With Capaldi debuting in August of 2014, his recommended three years will soon be up, leading the way for a potential regeneration in the 2017 Christmas special. With all that said, Troughton’s original nugget of advice was said mostly in relation to typecasting, something that would be more of a concern to younger actors such as Davison, Tennant and Smith. Capaldi, on the other hand, is an established actor well-known for his turns in the likes of The Thick of It and as such, has less need to be concerned with being typecast.
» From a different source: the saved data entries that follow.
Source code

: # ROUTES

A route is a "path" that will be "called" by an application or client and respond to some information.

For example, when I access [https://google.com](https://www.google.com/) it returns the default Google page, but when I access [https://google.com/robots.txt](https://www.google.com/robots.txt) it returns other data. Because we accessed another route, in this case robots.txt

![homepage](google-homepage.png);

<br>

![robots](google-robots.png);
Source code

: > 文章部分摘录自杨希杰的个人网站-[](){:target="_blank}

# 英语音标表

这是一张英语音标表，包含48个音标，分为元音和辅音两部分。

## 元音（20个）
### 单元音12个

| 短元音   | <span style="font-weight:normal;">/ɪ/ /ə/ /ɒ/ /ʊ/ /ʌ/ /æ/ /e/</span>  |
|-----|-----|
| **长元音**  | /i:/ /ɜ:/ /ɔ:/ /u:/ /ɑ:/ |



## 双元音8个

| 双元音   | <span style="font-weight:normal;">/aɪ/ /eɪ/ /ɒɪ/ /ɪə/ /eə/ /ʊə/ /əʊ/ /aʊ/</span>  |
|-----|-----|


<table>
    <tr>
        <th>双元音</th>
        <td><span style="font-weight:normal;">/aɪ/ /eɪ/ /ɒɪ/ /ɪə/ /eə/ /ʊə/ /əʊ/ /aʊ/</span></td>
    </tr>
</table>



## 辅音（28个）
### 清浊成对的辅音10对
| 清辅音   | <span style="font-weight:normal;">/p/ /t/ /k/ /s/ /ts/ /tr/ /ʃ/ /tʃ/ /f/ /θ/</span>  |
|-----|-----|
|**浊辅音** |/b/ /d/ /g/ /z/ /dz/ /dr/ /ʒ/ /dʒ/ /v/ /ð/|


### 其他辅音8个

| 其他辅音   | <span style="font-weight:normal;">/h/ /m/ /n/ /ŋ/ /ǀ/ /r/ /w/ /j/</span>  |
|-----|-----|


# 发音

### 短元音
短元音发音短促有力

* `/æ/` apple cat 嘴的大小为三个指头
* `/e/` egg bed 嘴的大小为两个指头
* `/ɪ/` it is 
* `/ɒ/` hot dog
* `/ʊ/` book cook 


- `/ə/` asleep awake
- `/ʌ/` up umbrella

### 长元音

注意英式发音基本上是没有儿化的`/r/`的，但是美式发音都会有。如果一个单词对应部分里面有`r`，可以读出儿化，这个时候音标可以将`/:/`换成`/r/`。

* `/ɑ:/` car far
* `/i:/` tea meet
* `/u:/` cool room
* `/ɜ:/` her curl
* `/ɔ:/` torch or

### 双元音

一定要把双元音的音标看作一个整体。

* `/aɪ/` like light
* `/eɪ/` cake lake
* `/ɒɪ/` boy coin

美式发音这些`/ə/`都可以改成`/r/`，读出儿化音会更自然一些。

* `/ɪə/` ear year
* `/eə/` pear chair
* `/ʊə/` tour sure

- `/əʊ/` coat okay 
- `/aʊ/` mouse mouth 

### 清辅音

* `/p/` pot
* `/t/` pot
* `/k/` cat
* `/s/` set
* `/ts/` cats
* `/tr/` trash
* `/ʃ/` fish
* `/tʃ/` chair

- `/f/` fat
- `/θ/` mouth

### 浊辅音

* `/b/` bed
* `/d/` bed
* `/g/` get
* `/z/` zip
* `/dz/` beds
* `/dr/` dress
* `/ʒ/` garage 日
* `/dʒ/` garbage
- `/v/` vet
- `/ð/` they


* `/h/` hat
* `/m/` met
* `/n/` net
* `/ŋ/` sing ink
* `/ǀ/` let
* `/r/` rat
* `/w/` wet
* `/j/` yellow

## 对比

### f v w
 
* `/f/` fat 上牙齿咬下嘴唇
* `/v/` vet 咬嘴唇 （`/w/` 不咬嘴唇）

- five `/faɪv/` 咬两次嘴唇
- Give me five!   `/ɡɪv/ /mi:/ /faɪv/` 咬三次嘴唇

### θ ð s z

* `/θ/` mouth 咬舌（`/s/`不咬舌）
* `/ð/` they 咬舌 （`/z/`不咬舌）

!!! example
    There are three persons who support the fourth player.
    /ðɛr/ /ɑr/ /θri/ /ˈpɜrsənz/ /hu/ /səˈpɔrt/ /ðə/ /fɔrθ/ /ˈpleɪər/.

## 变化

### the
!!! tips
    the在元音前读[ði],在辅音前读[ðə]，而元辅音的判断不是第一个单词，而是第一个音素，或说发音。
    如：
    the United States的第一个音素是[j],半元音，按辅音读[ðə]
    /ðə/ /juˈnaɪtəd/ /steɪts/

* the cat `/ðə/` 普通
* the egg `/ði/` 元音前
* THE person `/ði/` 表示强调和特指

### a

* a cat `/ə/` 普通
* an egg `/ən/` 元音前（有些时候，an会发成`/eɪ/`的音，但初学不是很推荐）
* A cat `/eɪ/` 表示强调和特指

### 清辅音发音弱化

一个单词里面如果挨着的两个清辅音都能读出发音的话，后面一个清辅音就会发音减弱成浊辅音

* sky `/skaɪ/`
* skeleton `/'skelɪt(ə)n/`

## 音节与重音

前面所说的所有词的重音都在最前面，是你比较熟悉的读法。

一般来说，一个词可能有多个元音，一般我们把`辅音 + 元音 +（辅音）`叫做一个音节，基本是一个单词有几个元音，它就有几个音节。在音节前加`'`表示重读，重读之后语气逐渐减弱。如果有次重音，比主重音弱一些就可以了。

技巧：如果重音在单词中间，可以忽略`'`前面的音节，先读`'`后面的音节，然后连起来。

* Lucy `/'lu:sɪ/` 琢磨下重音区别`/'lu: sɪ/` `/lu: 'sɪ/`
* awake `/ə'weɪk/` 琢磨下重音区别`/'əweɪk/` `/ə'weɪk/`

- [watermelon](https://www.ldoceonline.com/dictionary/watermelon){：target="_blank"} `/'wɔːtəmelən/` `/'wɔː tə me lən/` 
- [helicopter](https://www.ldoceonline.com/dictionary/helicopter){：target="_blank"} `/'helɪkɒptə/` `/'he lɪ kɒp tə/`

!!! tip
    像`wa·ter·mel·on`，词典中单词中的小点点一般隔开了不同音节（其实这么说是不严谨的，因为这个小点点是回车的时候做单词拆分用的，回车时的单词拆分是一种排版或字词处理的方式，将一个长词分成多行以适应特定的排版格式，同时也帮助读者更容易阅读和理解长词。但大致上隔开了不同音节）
Of course, it’s entirely possible that Peter Capaldi isn’t being vague about his Doctor Who future because he’s yet to make up his mind, but rather he’s protecting important plot details for the forthcoming season. If a regeneration is coming in the near future then there will surely be plenty of ominous foreshadowing ahead that could make Capaldi’s departure very apparent in the forthcoming episodes. Conversely, if a big new story arc is cracked open towards the end of season 10, it may quickly become obvious that Capaldi will be sticking around. By keeping his cards close to his chest, the actor ensures all future plot lines remain shrouded in mystery and by keeping fans guessing as to how long he’ll stay in the role, a sense that ‘anything can happen’ is created.
Steven Moffat has history in this regard, sometimes going as far as to outright lie in promotional interviews in order to prevent potential spoilers about his shows being revealed. It wouldn’t be too surprising if Capaldi has already made a decision about his future and this information is being guarded purely to keep everyone guessing and speculating as Doctor Who heads into its new season.
Doctor Who season 10 is expected to premiere in April on BBC and BBC America.